Demasiado amable con nosotros: por qué comprar cosas elegantes nos hace infelices | modo


Ssaltar es una actividad denominacional: compramos artículos no esenciales porque creemos, hasta cierto punto, que mejorarán nuestras vidas. Por lo menos, confiamos en una nueva compra indulgente para generar una satisfacción fugaz antes de desaparecer en el aburrimiento de todas nuestras otras cosas.

Sin embargo, según una investigación del Boston College y la Harvard Business School, los efectos psicológicos de comprar un nuevo regalo sofisticado a menudo no son positivos ni neutrales. En su mayor parte, poseer artículos de lujo nos hace sentir mal.

Investigaciones anteriores respaldan la idea de que el lujo es atractivo para los consumidores "porque promete estatus y confianza", dice Nailya Ordabayeva, autora del estudio y profesora asociada de marketing en la Escuela Carroll. de Gestión en Boston College. "Pero ha habido poca investigación sobre cómo los consumidores realmente sentir cuándo consumen bienes de lujo, y queríamos saber si este aumento de confianza prometido por el lujo se materializó, o ¿hay consecuencias inesperadas de disfrutar del lujo para los consumidores? "

Para sorpresa de los investigadores, aunque los consumidores esperan que la compra de un cinturón Gucci o una bufanda Hermès sea un regreso, de hecho han experimentado un " disonancia entre lo que el lujo representa y lo que realmente son ", dice Ordabayeva. "Y generó lo que llamamos síndrome de impostor de consumo de lujo".

El estudio determinó que los sentimientos de síndrome impostor prevalecen en la demografía de la edad y los ingresos.
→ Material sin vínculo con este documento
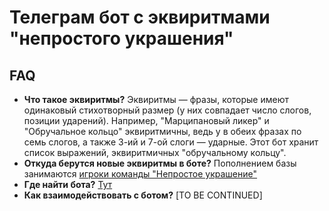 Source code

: # Телеграм бот с эквиритмами "непростого украшения"
## FAQ
+ **Что такое эквиритмы?** Эквиритмы — фразы, которые имеют
одинаковый стихотворный размер (у них совпадает число слогов,
позиции ударений). Например, "Марципановый ликер" и
"Обручальное кольцо" эквиритмичны, ведь у в обеих фразах по
семь слогов, а также 3-ий и 7-ой слоги — ударные. Этот бот
хранит список выражений, эквиритмичных "обручальному кольцу".
+ **Откуда берутся новые эквиритмы в боте?** Пополнением базы
занимаются [игроки команды "Непростое украшение"](https://rating.chgk.info/teams/92360)
+ **Где найти бота?** [Тут](https://t.me/neprostoeUkrashenie_bot)
+ **Как взаимодействовать с ботом?** [TO BE CONTINUED]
Dos tercios de los 1,000 sujetos de investigación, independientemente del nivel de ingresos, sintieron que llevar una compra de lujo los hacía sentir "no auténticos", como si su verdadera identidad estuviera en desacuerdo con la opulencia. artículos proyectados

Curiosamente, Ordabayeva dice que incluso los artículos de lujo comprados para uso privado, como el cuidado de la piel, han hecho que los consumidores se sientan así, al igual que los artículos de lujo que se ofrecen a la venta.

Ahora tal vez leas esto y pienses: "Espera un momento, estoy comprando artículos de lujo, ¡y me hacen sentir increíble!" Ten en cuenta que es posible que la próxima parte no te parezca muy halagadora. .

Ordabayeva dice que el único factor determinado por los investigadores podría reducir la sensación de síndrome de impostor es "un sentido inherente del derecho psicológico". Los derechos se manifestaron en un tercio de los sujetos de investigación, independientemente de la demografía, y se evaluaron a través de la escala de leyes psicológicas, una prueba que incluye cosas como: "Si estuviera en el Titanic, merezco estar en el primer bote salvavidas "o" Grandes cosas deberían venir en mi camino ".

"Hemos descubierto que las personas que se sienten inherentemente empoderadas, que piensan que merecen lo mejor de la vida, son el único grupo de personas con sentimientos inferiores de falta de autenticidad" con respecto a sus compras de lujo, dice Ordabayeva .

A pesar de estos resultados, Ordabayeva admite que todavía hay una razón válida para derrochar aquí y allá: "Ha habido resultados sólidos en el reconocimiento social asociado con el lujo", dijo. "Considere ir a una entrevista de trabajo y querer impresionar al entrevistador: usar un reloj de lujo puede ayudar a dar la impresión de que trabajó duro y convertirse en un candidato más atractivo ".

Destacado, el estudio también encontró que experimentamos menos disonancia con los artículos de lujo cuando se comercializan como algo que merecemos. Esta retórica manipuladora se ha convertido en la táctica de marketing definitiva de la era del autocuidado. El estudio de Ordabayeva arroja una nueva luz sobre por qué es tan efectivo: al reformular el lujo como una necesidad, las marcas se esfuerzan por disipar preventivamente nuestras dudas sobre la relevancia de su producto para nuestras vidas.

Sin embargo, saber que los especialistas en marketing se están inclinando hacia atrás solo para hacernos sentir un poco menos descontentos con la compra de sus productos es quizás otra razón para asegurarse de que nuestras compras de lujo se tengan en cuenta cuidadosamente. cuenta. Claro, puedes pensar que un nuevo atuendo elegante es bueno, pero ¿es realmente vosotras?